+++ Exercise inputs

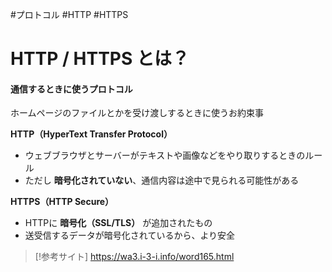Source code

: #プロトコル #HTTP #HTTPS
# HTTP / HTTPS とは？

#### 通信するときに使うプロトコル
ホームページのファイルとかを受け渡しするときに使うお約束事

**HTTP（HyperText Transfer Protocol）**  
-  ウェブブラウザとサーバーがテキストや画像などをやり取りするときのルール  
-  ただし **暗号化されていない**、通信内容は途中で見られる可能性がある

**HTTPS（HTTP Secure）**  
-  HTTPに **暗号化（SSL/TLS）** が追加されたもの  
-  送受信するデータが暗号化されているから、より安全


> [!参考サイト]
> https://wa3.i-3-i.info/word165.html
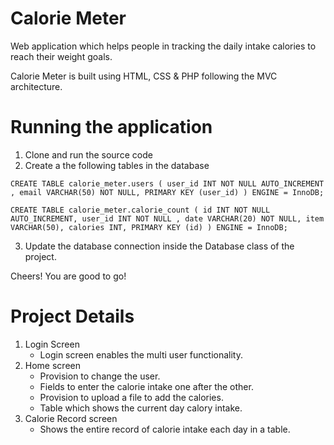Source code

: # Calorie Meter
Web application which helps people in tracking the daily intake calories to reach their weight goals.

Calorie Meter is built using HTML, CSS & PHP following the MVC architecture.


# Running the application

1. Clone and run the source code
2. Create a the following tables in the database 

`CREATE TABLE calorie_meter.users ( user_id INT NOT NULL AUTO_INCREMENT , email VARCHAR(50) NOT NULL, PRIMARY KEY (user_id) ) ENGINE = InnoDB;`

`CREATE TABLE calorie_meter.calorie_count ( id INT NOT NULL AUTO_INCREMENT, user_id INT NOT NULL , date VARCHAR(20) NOT NULL, item VARCHAR(50), calories INT, PRIMARY KEY (id) ) ENGINE = InnoDB;`

3. Update the database connection inside the Database class of the project.

Cheers! You are good to go!

# Project Details

1. Login Screen
   - Login screen enables the multi user functionality.
2. Home screen
   - Provision to change the user.
   - Fields to enter the calorie intake one after the other.
   - Provision to upload a file to add the calories.
   - Table which shows the current day calory intake.
3. Calorie Record screen
   - Shows the entire record of calorie intake each day in a table.
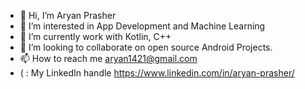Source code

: - 👋 Hi, I’m Aryan Prasher
- 👀 I’m interested in App Development and Machine Learning
- 🌱 I’m currently work with Kotlin, C++
- 💞️ I’m looking to collaborate on open source Android Projects.
- 📫 How to reach me aryan1421@gmail.com
- ( : My LinkedIn handle https://www.linkedin.com/in/aryan-prasher/
<!---
prasher1421/prasher1421 is a ✨ special ✨ repository because its `README.md` (this file) appears on your GitHub profile.
You can click the Preview link to take a look at your changes.
--->
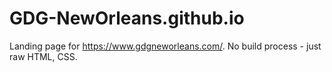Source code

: # GDG-NewOrleans.github.io
Landing page for https://www.gdgneworleans.com/. No build process - just raw HTML, CSS.
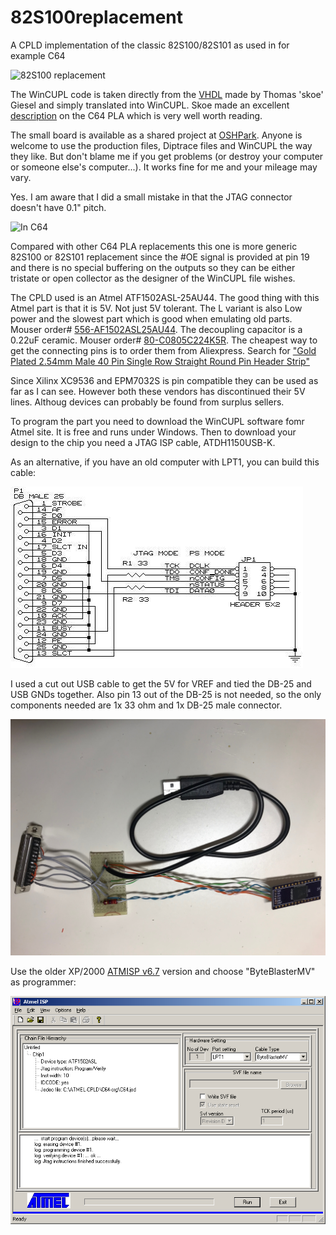 # 82S100replacement
A CPLD implementation of the classic 82S100/82S101 as used in for example C64

![82S100 replacement](http://i.imgur.com/77l1N92.png)

The WinCUPL code is taken directly from the [VHDL](https://bitbucket.org/skoe/pla) made by Thomas 'skoe' Giesel and simply translated into WinCUPL. Skoe made an excellent [description](http://skoe.de/docs/c64-dissected/pla/c64_pla_dissected_r1.1_a4ds.pdf) on the C64 PLA which is very well worth reading.

The small board is available as a shared project at [OSHPark](https://oshpark.com/shared_projects/fJN4h1Z9). Anyone is welcome to use the production files, Diptrace files and WinCUPL the way they like. But don't blame me if you get problems (or destroy your computer or someone else's computer...). It works fine for me and your mileage may vary.

Yes. I am aware that I did a small mistake in that the JTAG connector doesn't have 0.1" pitch.

![In C64](http://i.imgur.com/hFkUcB3l.jpg)

Compared with other C64 PLA replacements this one is more generic 82S100 or 82S101 replacement since the #OE signal is provided at pin 19 and there is no special buffering on the outputs so they can be either tristate or open collector as the designer of the WinCUPL file wishes.

The CPLD used is an Atmel ATF1502ASL-25AU44. The good thing with this Atmel part is that it is 5V. Not just 5V tolerant. The L variant is also Low power and the slowest part which is good when emulating old parts. Mouser order# [556-AF1502ASL25AU44](http://www.mouser.se/Search/ProductDetail.aspx?R=ATF1502ASL-25AU44). The decoupling capacitor is a 0.22uF ceramic. Mouser order# [80-C0805C224K5R](http://www.mouser.se/Search/ProductDetail.aspx?R=C0805C224K5RACTU). The cheapest way to get the connecting pins is to order them from Aliexpress. Search for ["Gold Plated 2.54mm Male 40 Pin Single Row Straight Round Pin Header Strip"](https://www.aliexpress.com/af/Gold-Plated-2.54mm-Male-40-Pin-Single-Row-Straight.html?ltype=wholesale&d=y&origin=n&isViewCP=y&catId=0&initiative_id=SB_20161201120954&SearchText=Gold+Plated+2.54mm+Male+40+Pin+Single+Row+Straight&blanktest=0)

Since Xilinx XC9536 and EPM7032S is pin compatible they can be used as far as I can see. However both these vendors has discontinued their 5V lines. Althoug devices can probably be found from surplus sellers.

To program the part you need to download the WinCUPL software fomr Atmel site. It is free and runs under Windows. Then to download your design to the chip you need a JTAG ISP cable, ATDH1150USB-K.

As an alternative, if you have an old computer with LPT1, you can build this cable:

![Atmel CPLD LPT programmer](img/byteblaster-sch.jpg)

I used a cut out USB cable to get the 5V for VREF and tied the DB-25 and USB GNDs together. Also pin 13 out of the DB-25 is not needed, so the only components needed are 1x 33 ohm and 1x DB-25 male connector.

![DIY byteblaster](img/diy-byteblaster-mv.jpg)

Use the older XP/2000 [ATMISP v6.7](http://www.atmel.com/tools/atmisp.aspx) version and choose "ByteBlasterMV" as programmer:

![ATMISP setup](img/atmisp67-setup.png)
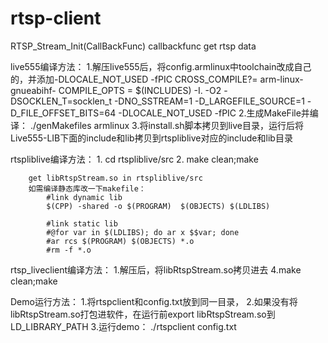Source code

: # rtsp-client
RTSP_Stream_Init(CallBackFunc) callbackfunc get rtsp data

live555编译方法：
	1.解压live555后，将config.armlinux中toolchain改成自己的，并添加-DLOCALE_NOT_USED -fPIC
		CROSS_COMPILE?=		arm-linux-gnueabihf-
		COMPILE_OPTS =		$(INCLUDES) -I. -O2 -DSOCKLEN_T=socklen_t -DNO_SSTREAM=1 -D_LARGEFILE_SOURCE=1 -D_FILE_OFFSET_BITS=64 -DLOCALE_NOT_USED -fPIC
	2.生成MakeFile并编译：
		./genMakefiles armlinux
	3.将install.sh脚本拷贝到live目录，运行后将Live555-LIB下面的include和lib拷贝到rtspliblive对应的include和lib目录
		
rtspliblive编译方法：
	1. cd rtspliblive/src
	2. make clean;make
	
		get libRtspStream.so in rtspliblive/src
		如需编译静态库改一下makefile：
		    #link dynamic lib
			$(CPP) -shared -o $(PROGRAM)  $(OBJECTS) $(LDLIBS)
			
			#link static lib
			#@for var in $(LDLIBS); do ar x $$var; done
			#ar rcs $(PROGRAM) $(OBJECTS) *.o
			#rm -f *.o

rtsp_liveclient编译方法：
	1.解压后，将libRtspStream.so拷贝进去
	4.make clean;make

Demo运行方法：
	1.将rtspclient和config.txt放到同一目录，
	2.如果没有将libRtspStream.so打包进软件，在运行前export libRtspStream.so到LD_LIBRARY_PATH
	3.运行demo： ./rtspclient config.txt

++++++

--- The problem ---
Your output must be the exact lines from the one containing "4.make clean;make" through the end of the data above, both included, and nothing more.

--- Answer for this exercise ---
	4.make clean;make

Demo运行方法：
	1.将rtspclient和config.txt放到同一目录，
	2.如果没有将libRtspStream.so打包进软件，在运行前export libRtspStream.so到LD_LIBRARY_PATH
	3.运行demo： ./rtspclient config.txt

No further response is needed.